Она вскинулась, впившись взглядом в звездообразное существо.
– Ты хочешь сказать, что… О боже! Он ведь может! Но нет, погоди. Здесь наш брак еще не зарегистрирован, так что он не сможет найти никаких сведений, а я не называла ему ни фамилии Йолана, ни названия его компании, не говоря уже об адресе. Но, наверное, мне все равно стоит позвонить Йолану и предупредить его?
– Стоит. Трис, как ты хорошо знаешь, иногда бывает очень… изобретательным.
Она вскочила:
– Найди Трэна, неважно, где он и что делает. Я позвоню Йолану и расскажу ему. Может быть, стоит позвонить в Префектуру и попросить их тоже быть начеку? Если Трис действительно съехал с катушек, они могут помочь, а если нет, то все, что ему грозит, – это ночь в камере, где он проспится и одумается.

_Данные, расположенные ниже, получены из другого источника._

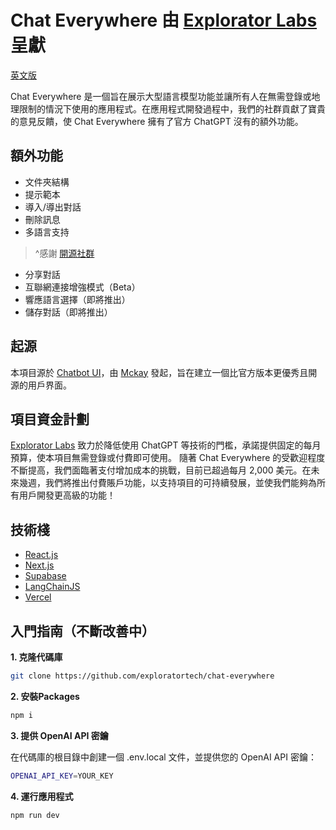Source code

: # Chat Everywhere 由 [Explorator Labs](https://exploratorlabs.com) 呈獻

[英文版](README-en.md)

Chat Everywhere 是一個旨在展示大型語言模型功能並讓所有人在無需登錄或地理限制的情況下使用的應用程式。在應用程式開發過程中，我們的社群貢獻了寶貴的意見反饋，使 Chat Everywhere 擁有了官方 ChatGPT 沒有的額外功能。

## 額外功能
- 文件夾結構
- 提示範本
- 導入/導出對話
- 刪除訊息
- 多語言支持
> ^感謝 [開源社群](https://github.com/mckaywrigley/chatbot-ui)
- 分享對話
- 互聯網連接增強模式（Beta）
- 響應語言選擇（即將推出）
- 儲存對話（即將推出）

## 起源

本項目源於 [Chatbot UI](https://github.com/mckaywrigley/chatbot-ui)，由 [Mckay](https://twitter.com/mckaywrigley) 發起，旨在建立一個比官方版本更優秀且開源的用戶界面。

## 項目資金計劃

[Explorator Labs](https://exploratorlabs.com) 致力於降低使用 ChatGPT 等技術的門檻，承諾提供固定的每月預算，使本項目無需登錄或付費即可使用。
隨著 Chat Everywhere 的受歡迎程度不斷提高，我們面臨著支付增加成本的挑戰，目前已超過每月 2,000 美元。在未來幾週，我們將推出付費賬戶功能，以支持項目的可持續發展，並使我們能夠為所有用戶開發更高級的功能！

## 技術棧

- [React.js](https://react.dev/)
- [Next.js](https://nextjs.org/)
- [Supabase](https://supabase.com/)
- [LangChainJS](https://js.langchain.com)
- [Vercel](https://vercel.com/)

## 入門指南（不斷改善中）

**1. 克隆代碼庫**

```bash
git clone https://github.com/exploratortech/chat-everywhere
```

**2. 安裝Packages**

```bash
npm i
```

**3. 提供 OpenAI API 密鑰**

在代碼庫的根目錄中創建一個 .env.local 文件，並提供您的 OpenAI API 密鑰：

```bash
OPENAI_API_KEY=YOUR_KEY
```

**4. 運行應用程式**

```bash
npm run dev
```
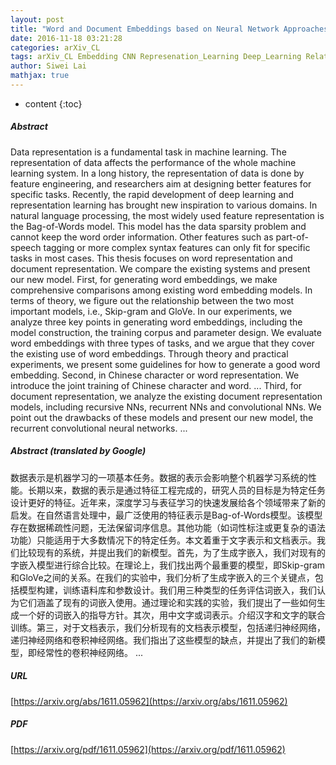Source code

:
 ```yaml
---
layout: post
title: "Word and Document Embeddings based on Neural Network Approaches"
date: 2016-11-18 03:21:28
categories: arXiv_CL
tags: arXiv_CL Embedding CNN Represenation_Learning Deep_Learning Relation
author: Siwei Lai
mathjax: true
---
```


* content
{:toc}

##### Abstract
Data representation is a fundamental task in machine learning. The representation of data affects the performance of the whole machine learning system. In a long history, the representation of data is done by feature engineering, and researchers aim at designing better features for specific tasks. Recently, the rapid development of deep learning and representation learning has brought new inspiration to various domains. In natural language processing, the most widely used feature representation is the Bag-of-Words model. This model has the data sparsity problem and cannot keep the word order information. Other features such as part-of-speech tagging or more complex syntax features can only fit for specific tasks in most cases. This thesis focuses on word representation and document representation. We compare the existing systems and present our new model. First, for generating word embeddings, we make comprehensive comparisons among existing word embedding models. In terms of theory, we figure out the relationship between the two most important models, i.e., Skip-gram and GloVe. In our experiments, we analyze three key points in generating word embeddings, including the model construction, the training corpus and parameter design. We evaluate word embeddings with three types of tasks, and we argue that they cover the existing use of word embeddings. Through theory and practical experiments, we present some guidelines for how to generate a good word embedding. Second, in Chinese character or word representation. We introduce the joint training of Chinese character and word. ... Third, for document representation, we analyze the existing document representation models, including recursive NNs, recurrent NNs and convolutional NNs. We point out the drawbacks of these models and present our new model, the recurrent convolutional neural networks. ...

##### Abstract (translated by Google)
数据表示是机器学习的一项基本任务。数据的表示会影响整个机器学习系统的性能。长期以来，数据的表示是通过特征工程完成的，研究人员的目标是为特定任务设计更好的特征。近年来，深度学习与表征学习的快速发展给各个领域带来了新的启发。在自然语言处理中，最广泛使用的特征表示是Bag-of-Words模型。该模型存在数据稀疏性问题，无法保留词序信息。其他功能（如词性标注或更复杂的语法功能）只能适用于大多数情况下的特定任务。本文着重于文字表示和文档表示。我们比较现有的系统，并提出我们的新模型。首先，为了生成字嵌入，我们对现有的字嵌入模型进行综合比较。在理论上，我们找出两个最重要的模型，即Skip-gram和GloVe之间的关系。在我们的实验中，我们分析了生成字嵌入的三个关键点，包括模型构建，训练语料库和参数设计。我们用三种类型的任务评估词嵌入，我们认为它们涵盖了现有的词嵌入使用。通过理论和实践的实验，我们提出了一些如何生成一个好的词嵌入的指导方针。其次，用中文字或词表示。介绍汉字和文字的联合训练。第三，对于文档表示，我们分析现有的文档表示模型，包括递归神经网络，递归神经网络和卷积神经网络。我们指出了这些模型的缺点，并提出了我们的新模型，即经常性的卷积神经网络。 ...

##### URL
[https://arxiv.org/abs/1611.05962](https://arxiv.org/abs/1611.05962)

##### PDF
[https://arxiv.org/pdf/1611.05962](https://arxiv.org/pdf/1611.05962)

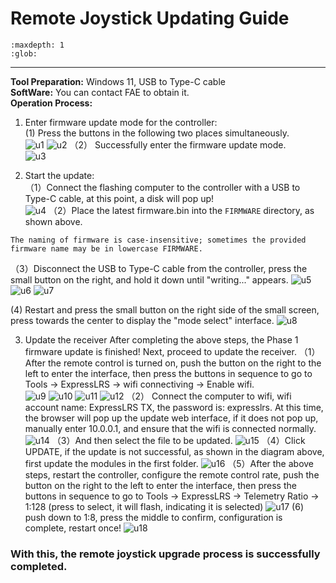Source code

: # Remote Joystick Updating Guide
```{toctree}
:maxdepth: 1
:glob:
```
------
**Tool Preparation:** Windows 11, USB to Type-C cable  
**SoftWare:** You can contact FAE to obtain it.  
**Operation Process:**
1. Enter firmware update mode for the controller:  
(1) Press the buttons in the following two places simultaneously.  
![u1](../../_static/up1)
![u2](../../_static/up2)
（2） Successfully enter the firmware update mode.  
![u3](../../_static/up3.PNG)

2. Start the update:  
（1）Connect the flashing computer to the controller with a USB to Type-C cable, at this point, a disk will pop up!  
![u4](../../_static/up4.PNG)
（2）Place the latest firmware.bin into the `FIRMWARE` directory, as shown above.  
```{note}
The naming of firmware is case-insensitive; sometimes the provided firmware name may be in lowercase FIRMWARE.
```
（3）Disconnect the USB to Type-C cable from the controller, press the small button on the right, and hold it down until "writing..." appears.
![u5](../../_static/up5.PNG)
![u6](../../_static/up6.PNG)
![u7](../../_static/up7.PNG)

 (4) Restart and press the small button on the right side of the small screen, press towards the center to display the "mode select" interface.
![u8](../../_static/up8.JPEG)

3. Update the receiver
After completing the above steps, the Phase 1 firmware update is finished!
Next, proceed to update the receiver.
（1） After the remote control is turned on, push the button on the right to the left to enter the interface, then press the buttons in sequence to go to Tools -> ExpressLRS -> wifi connectiving -> Enable wifi.  
![u9](../../_static/up9.PNG)
![u10](../../_static/up10.jpg)
![u11](../../_static/up11.png)
![u12](../../_static/up12.png)
（2） Connect the computer to wifi, wifi account name: ExpressLRS TX, the password is: expresslrs. At this time, the browser will pop up the update web interface, if it does not pop up, manually enter 10.0.0.1, and ensure that the wifi is connected normally.
 ![u14](../../_static/up14.png)
（3）And then select the file to be updated.
 ![u15](../../_static/up15.png)
（4）Click UPDATE, if the update is not successful, as shown in the diagram above, first update the modules in the first folder.
 ![u16](../../_static/up16.png)
（5）After the above steps, restart the controller, configure the remote control rate, push the button on the right to the left to enter the interface, then press the buttons in sequence to go to Tools -> ExpressLRS -> Telemetry Ratio -> 1:128 (press to select, it will flash, indicating it is selected)
 ![u17](../../_static/u17.png)
 (6) push down to 1:8, press the middle to confirm, configuration is complete, restart once!
 ![u18](../../_static/up18.png)
  <h3>With this, the remote joystick upgrade process is successfully completed.</h3>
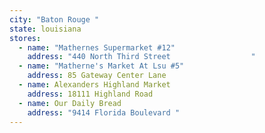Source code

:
 ```yaml
---
city: "Baton Rouge "
state: louisiana
stores:
  - name: "Mathernes Supermarket #12"
    address: "440 North Third Street                  "
  - name: "Matherne's Market At Lsu #5"
    address: 85 Gateway Center Lane
  - name: Alexanders Highland Market
    address: 18111 Highland Road
  - name: Our Daily Bread
    address: "9414 Florida Boulevard "
---
```


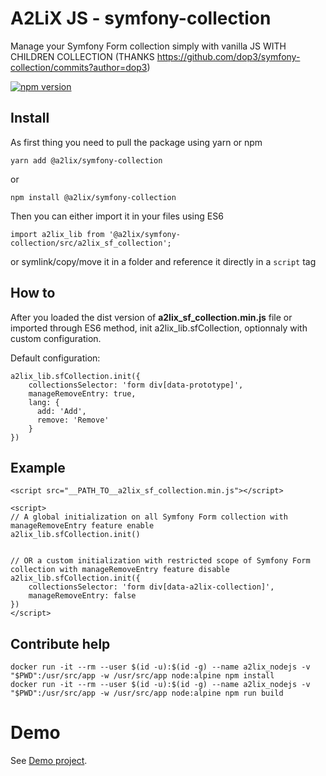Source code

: # A2LiX JS - symfony-collection

Manage your Symfony Form collection simply with vanilla JS WITH CHILDREN COLLECTION (THANKS https://github.com/dop3/symfony-collection/commits?author=dop3)

[![npm version](https://badge.fury.io/js/%40a2lix%2Fsymfony-collection.svg)](https://badge.fury.io/js/%40a2lix%2Fsymfony-collection)

## Install

As first thing you need to pull the package using yarn or npm

```
yarn add @a2lix/symfony-collection
```

or

```
npm install @a2lix/symfony-collection
```

Then you can either import it in your files using ES6

```
import a2lix_lib from '@a2lix/symfony-collection/src/a2lix_sf_collection';
```

or symlink/copy/move it in a folder and reference it directly in a `script` tag

## How to

After you loaded the dist version of **a2lix_sf_collection.min.js** file or imported through ES6 method, init a2lix_lib.sfCollection, optionnaly with custom configuration.

Default configuration:

```
a2lix_lib.sfCollection.init({
    collectionsSelector: 'form div[data-prototype]',
    manageRemoveEntry: true,
    lang: {
      add: 'Add',
      remove: 'Remove'
    }
})
```

## Example

```
<script src="__PATH_TO__a2lix_sf_collection.min.js"></script>

<script>
// A global initialization on all Symfony Form collection with manageRemoveEntry feature enable
a2lix_lib.sfCollection.init()


// OR a custom initialization with restricted scope of Symfony Form collection with manageRemoveEntry feature disable
a2lix_lib.sfCollection.init({
    collectionsSelector: 'form div[data-a2lix-collection]',
    manageRemoveEntry: false
})
</script>
```

## Contribute help

```
docker run -it --rm --user $(id -u):$(id -g) --name a2lix_nodejs -v "$PWD":/usr/src/app -w /usr/src/app node:alpine npm install
docker run -it --rm --user $(id -u):$(id -g) --name a2lix_nodejs -v "$PWD":/usr/src/app -w /usr/src/app node:alpine npm run build

```

# Demo

See [Demo project](https://github.com/a2lix/Demo).
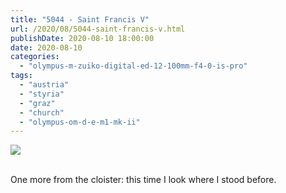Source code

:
 ```yaml
---
title: "5044 - Saint Francis V"
url: /2020/08/5044-saint-francis-v.html
publishDate: 2020-08-10 18:00:00
date: 2020-08-10
categories: 
  - "olympus-m-zuiko-digital-ed-12-100mm-f4-0-is-pro"
tags: 
  - "austria"
  - "styria"
  - "graz"
  - "church"
  - "olympus-om-d-e-m1-mk-ii"
---
```

<div class="container">
<div class="center"><a target="_blank" href="https://d25zfm9zpd7gm5.cloudfront.net/1200x1200/2018/20180705_103240_lr.jpg"><img class="webfeedsFeaturedVisual" src="https://d25zfm9zpd7gm5.cloudfront.net/0600x0600/2018/20180705_103240_lr.jpg" /></a></div>
</div>
<br />

One more from the cloister: this time I look where I stood before.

Но такой человек, как Трис, если он сильно обижен, мог скрываться в таком месте, как столица, до бесконечности. Прошел день, потом два, потом три. Даже знакомые Трэннона Коуза с городского дна не смогли – или не захотели – выяснить практически ничего. Здесь, в столичном мире, человеческое сообщество было настолько крошечной и незначительной группкой, что те из них, кто не был частью системы, жили очень замкнуто. Для того, чтобы отыскать здесь человека, который не желал быть отысканным, нужен был хорошо знающий городское дно человек.
На исходе четвертого дня с момента исчезновения Триса она стала думать и даже надеяться, что Дарквист оказался не прав. Ей не хотелось расставаться с Трисом таким образом, проработав бок о бок пять лет, но если работа с ней в новых условиях была для него столь невыносимой – что ж, она пожелает ему удачи и распрощается с ним.
* * *
Однако, той же ночью в ее большой, но уютной квартире в небоскребе, которую она теперь делила с мужем, раздался телефонный звонок. Она моментально проснулась. Робот-коммутатор мог пропустить его, только если звонил кто-то из немногих людей, имевших право звонить ей в любое время дня и ночи.
Это был Трэннон Коуз.
– Думаю, тебе стоит подъехать сюда, – сказал пилот. – Сектор Четыре, Госпиталь Девять, отделение интенсивной терапии.
Весь сон тут же слетел с нее.
– Зачем? Что случилось?
– Я нашел Триса. Вернее, его нашли копы. Думаю… думаю, тебе стоит приехать, и как можно быстрее. Я позвонил Дарквисту, он уже едет.
– Зачем? В чем дело?
– Я думаю, тебе стоит приехать, Модра. Сейчас. Нужно принять решение. – С этими словами он положил трубку.
Йолан предложил отвезти ее, но она велела ему отправляться обратно в постель. У него впереди был долгий день, а это было ее дело, а не его.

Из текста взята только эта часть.